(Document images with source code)
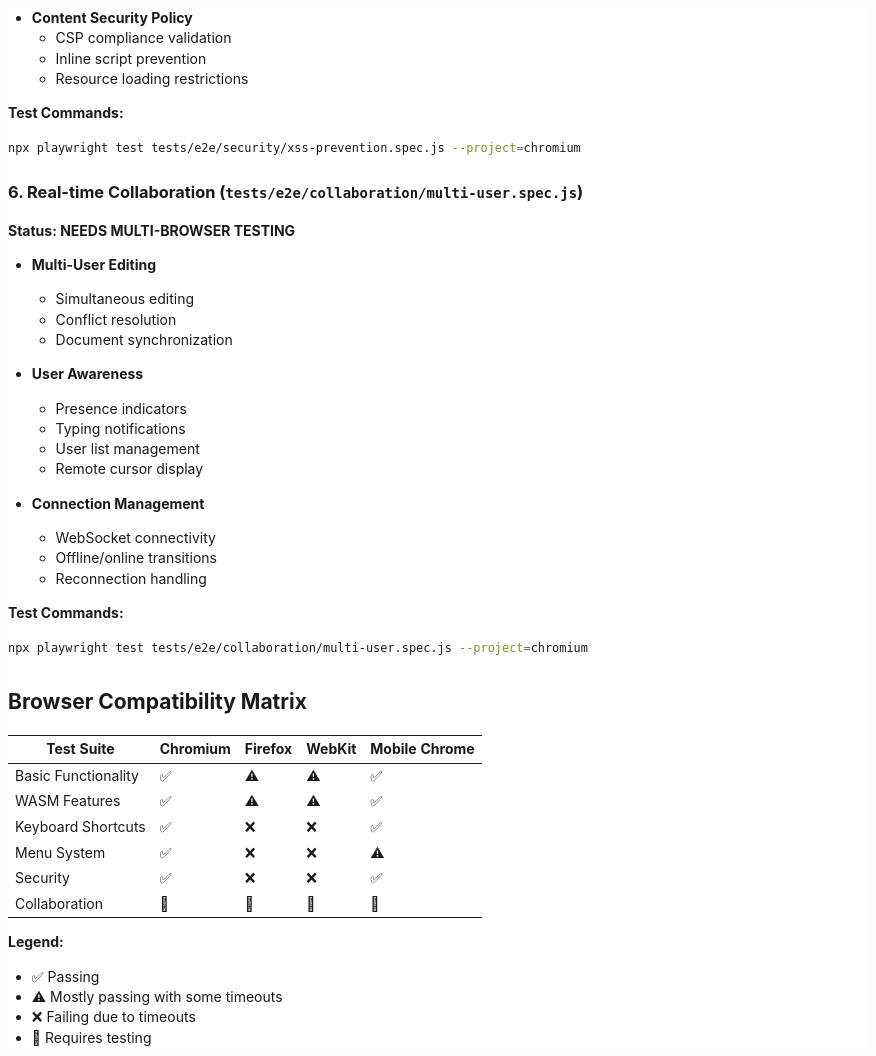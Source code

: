 - **Content Security Policy**
  - CSP compliance validation
  - Inline script prevention
  - Resource loading restrictions

**Test Commands:**
```bash
npx playwright test tests/e2e/security/xss-prevention.spec.js --project=chromium
```

### 6. Real-time Collaboration (`tests/e2e/collaboration/multi-user.spec.js`)
**Status: NEEDS MULTI-BROWSER TESTING**

- **Multi-User Editing**
  - Simultaneous editing
  - Conflict resolution
  - Document synchronization

- **User Awareness**
  - Presence indicators
  - Typing notifications
  - User list management
  - Remote cursor display

- **Connection Management**
  - WebSocket connectivity
  - Offline/online transitions
  - Reconnection handling

**Test Commands:**
```bash
npx playwright test tests/e2e/collaboration/multi-user.spec.js --project=chromium
```

## Browser Compatibility Matrix

| Test Suite | Chromium | Firefox | WebKit | Mobile Chrome |
|------------|----------|---------|--------|---------------|
| Basic Functionality | ✅ | ⚠️ | ⚠️ | ✅ |
| WASM Features | ✅ | ⚠️ | ⚠️ | ✅ |
| Keyboard Shortcuts | ✅ | ❌ | ❌ | ✅ |
| Menu System | ✅ | ❌ | ❌ | ⚠️ |
| Security | ✅ | ❌ | ❌ | ✅ |
| Collaboration | 🔄 | 🔄 | 🔄 | 🔄 |

**Legend:**
- ✅ Passing
- ⚠️ Mostly passing with some timeouts
- ❌ Failing due to timeouts
- 🔄 Requires testing
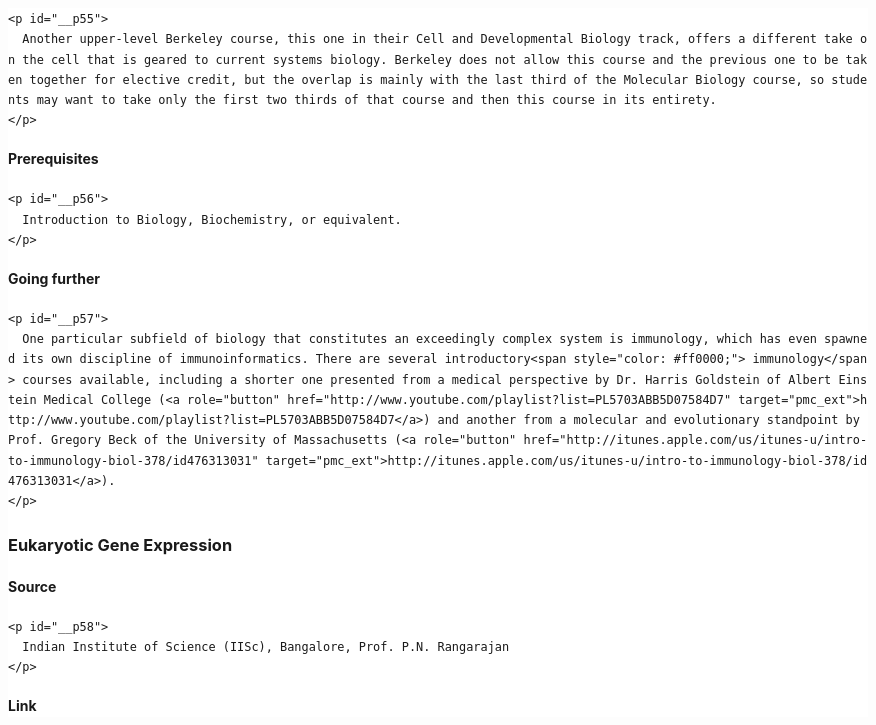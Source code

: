     <p id="__p55">
      Another upper-level Berkeley course, this one in their Cell and Developmental Biology track, offers a different take on the cell that is geared to current systems biology. Berkeley does not allow this course and the previous one to be taken together for elective credit, but the overlap is mainly with the last third of the Molecular Biology course, so students may want to take only the first two thirds of that course and then this course in its entirety.
    </p>
  </div>
  
  <div id="s3f5">
    <h4>
      Prerequisites
    </h4>
    
    <p id="__p56">
      Introduction to Biology, Biochemistry, or equivalent.
    </p>
  </div>
  
  <div id="s3f6">
    <h4>
      Going further
    </h4>
    
    <p id="__p57">
      One particular subfield of biology that constitutes an exceedingly complex system is immunology, which has even spawned its own discipline of immunoinformatics. There are several introductory<span style="color: #ff0000;"> immunology</span> courses available, including a shorter one presented from a medical perspective by Dr. Harris Goldstein of Albert Einstein Medical College (<a role="button" href="http://www.youtube.com/playlist?list=PL5703ABB5D07584D7" target="pmc_ext">http://www.youtube.com/playlist?list=PL5703ABB5D07584D7</a>) and another from a molecular and evolutionary standpoint by Prof. Gregory Beck of the University of Massachusetts (<a role="button" href="http://itunes.apple.com/us/itunes-u/intro-to-immunology-biol-378/id476313031" target="pmc_ext">http://itunes.apple.com/us/itunes-u/intro-to-immunology-biol-378/id476313031</a>).
    </p>
  </div>
</div>

<div id="s3g">
  <h3>
    Eukaryotic Gene Expression
  </h3>
  
  <div id="s3g1">
    <h4>
      Source
    </h4>
    
    <p id="__p58">
      Indian Institute of Science (IISc), Bangalore, Prof. P.N. Rangarajan
    </p>
  </div>
  
  <div id="s3g2">
    <h4>
      Link
    </h4>
    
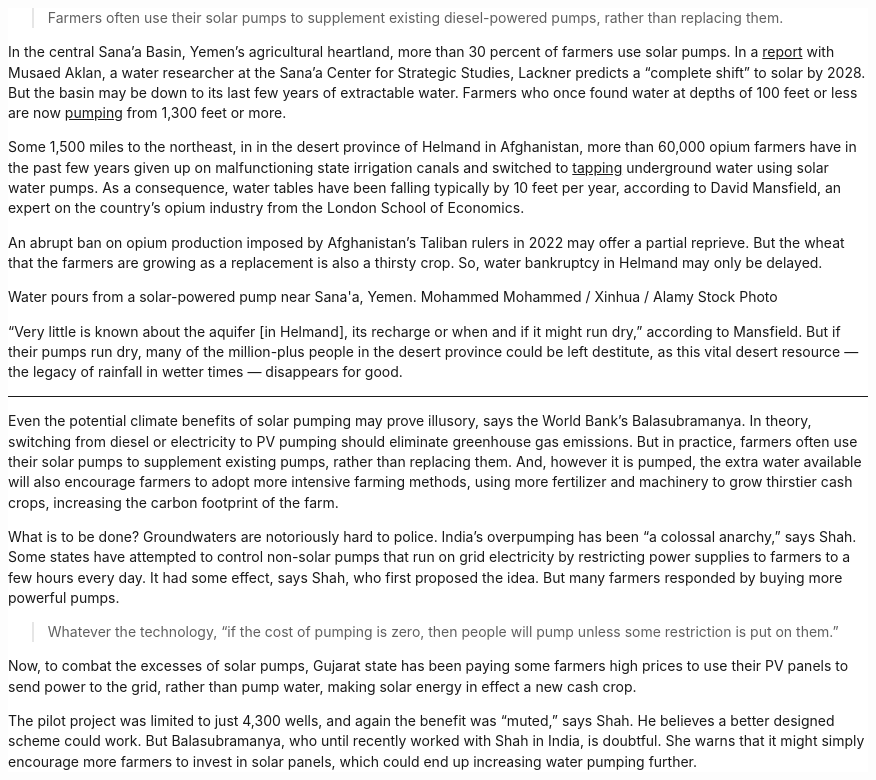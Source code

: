 > Farmers often use their solar pumps to supplement existing diesel-powered pumps, rather than replacing them.

In the central Sana’a Basin, Yemen’s agricultural heartland, more than 30 percent of farmers use solar pumps. In a [report](https://devchampions.org/publications/policy-brief/Solar-Powered-Irrigation-in-Yemen/) with Musaed Aklan, a water researcher at the Sana’a Center for Strategic Studies, Lackner predicts a “complete shift” to solar by 2028\. But the basin may be down to its last few years of extractable water. Farmers who once found water at depths of 100 feet or less are now [pumping](https://weadapt.org/knowledge-base/national-adaptation-planning/yemen-sanaa-basin/) from 1,300 feet or more.

Some 1,500 miles to the northeast, in in the desert province of Helmand in Afghanistan, more than 60,000 opium farmers have in the past few years given up on malfunctioning state irrigation canals and switched to [tapping](https://www.powerengineeringint.com/solar/solar-proves-its-worth-in-afghanistans-opium-farmlands/) underground water using solar water pumps. As a consequence, water tables have been falling typically by 10 feet per year, according to David Mansfield, an expert on the country’s opium industry from the London School of Economics.

An abrupt ban on opium production imposed by Afghanistan’s Taliban rulers in 2022 may offer a partial reprieve. But the wheat that the farmers are growing as a replacement is also a thirsty crop. So, water bankruptcy in Helmand may only be delayed.

Water pours from a solar-powered pump near Sana'a, Yemen. Mohammed Mohammed / Xinhua / Alamy Stock Photo

“Very little is known about the aquifer [in Helmand], its recharge or when and if it might run dry,” according to Mansfield. But if their pumps run dry, many of the million-plus people in the desert province could be left destitute, as this vital desert resource — the legacy of rainfall in wetter times — disappears for good.

* * *

Even the potential climate benefits of solar pumping may prove illusory, says the World Bank’s Balasubramanya. In theory, switching from diesel or electricity to PV pumping should eliminate greenhouse gas emissions. But in practice, farmers often use their solar pumps to supplement existing pumps, rather than replacing them. And, however it is pumped, the extra water available will also encourage farmers to adopt more intensive farming methods, using more fertilizer and machinery to grow thirstier cash crops, increasing the carbon footprint of the farm.

What is to be done? Groundwaters are notoriously hard to police. India’s overpumping has been “a colossal anarchy,” says Shah. Some states have attempted to control non-solar pumps that run on grid electricity by restricting power supplies to farmers to a few hours every day. It had some effect, says Shah, who first proposed the idea. But many farmers responded by buying more powerful pumps.

> Whatever the technology, “if the cost of pumping is zero, then people will pump unless some restriction is put on them.”

Now, to combat the excesses of solar pumps, Gujarat state has been paying some farmers high prices to use their PV panels to send power to the grid, rather than pump water, making solar energy in effect a new cash crop.

The pilot project was limited to just 4,300 wells, and again the benefit was “muted,” says Shah. He believes a better designed scheme could work. But Balasubramanya, who until recently worked with Shah in India, is doubtful. She warns that it might simply encourage more farmers to invest in solar panels, which could end up increasing water pumping further.
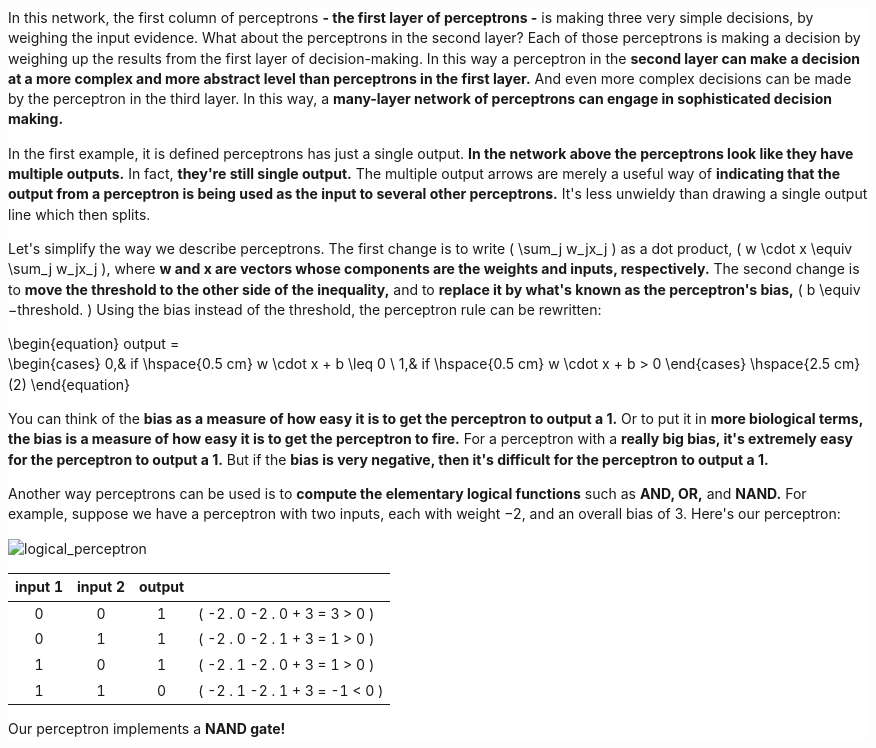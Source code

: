 
In this network, the first column of perceptrons **- the first layer of perceptrons -** is making three very simple decisions, by weighing the input evidence. What about the perceptrons in the second layer? Each of those perceptrons is making a decision by weighing up the results from the first layer of decision-making. In this way a perceptron in the **second layer can make a decision at a more complex and more abstract level than perceptrons in the first layer.** And even more complex decisions can be made by the perceptron in the third layer. In this way, a **many-layer network of perceptrons can engage in sophisticated decision making.**

In the first example, it is defined perceptrons has just a single output. **In the network above the perceptrons look like they have multiple outputs.** In fact, **they're still single output.** The multiple output arrows are merely a useful way of **indicating that the output from a perceptron is being used as the input to several other perceptrons.** It's less unwieldy than drawing a single output line which then splits.

Let's simplify the way we describe perceptrons. The first change is to write \( \sum_j w_jx_j \) as a dot product, \( w \cdot x \equiv \sum_j w_jx_j \), where **w and x are vectors whose components are the weights and inputs, respectively.** The second change is to **move the threshold to the other side of the inequality,** and to **replace it by what's known as the perceptron's bias,** \( b \equiv −threshold. \) Using the bias instead of the threshold, the perceptron rule can be rewritten:

\begin{equation}
	output =  
	\begin{cases}
		0,& if  \hspace{0.5 cm} w \cdot x + b \leq 0 \\
		1,& if  \hspace{0.5 cm}  w \cdot x + b > 0
	\end{cases}
	\hspace{2.5 cm} (2)
\end{equation}

You can think of the **bias as a measure of how easy it is to get the perceptron to output a 1.** Or to put it in **more biological terms, the bias is a measure of how easy it is to get the perceptron to fire.** For a perceptron with a **really big bias, it's extremely easy for the perceptron to output a 1.** But if the **bias is very negative, then it's difficult for the perceptron to output a 1.**

Another way perceptrons can be used is to **compute the elementary logical functions** such as **AND, OR,** and **NAND.** For example, suppose we have a perceptron with two inputs, each with weight −2, and an overall bias of 3. Here's our perceptron:

![logical_perceptron](http://neuralnetworksanddeeplearning.com/images/tikz2.png)


| input 1 | input 2 | output |        |
| :-----: | :-----: | :----: | ------ |
| 0 | 0 | 1 | \( -2 . 0 -2 . 0 + 3 = 3 > 0 \) |
| 0 | 1 | 1 | \( -2 . 0 -2 . 1 + 3 = 1 > 0 \) |
| 1 | 0 | 1 | \( -2 . 1 -2 . 0 + 3 = 1 > 0 \) |
| 1 | 1 | 0 | \( -2 . 1 -2 . 1 + 3 = -1 < 0 \) |


Our perceptron implements a **NAND gate!**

*ASSIGNED TASK*
Starting at the first line of the records above, set down each line exactly through the one that holds "NEEDS MULTI-BROWSER TESTING**". Omit pictures.

*TASK ANSWER*
Source code

: - **Content Security Policy**
  - CSP compliance validation
  - Inline script prevention
  - Resource loading restrictions

**Test Commands:**
```bash
npx playwright test tests/e2e/security/xss-prevention.spec.js --project=chromium
```

### 6. Real-time Collaboration (`tests/e2e/collaboration/multi-user.spec.js`)
**Status: NEEDS MULTI-BROWSER TESTING**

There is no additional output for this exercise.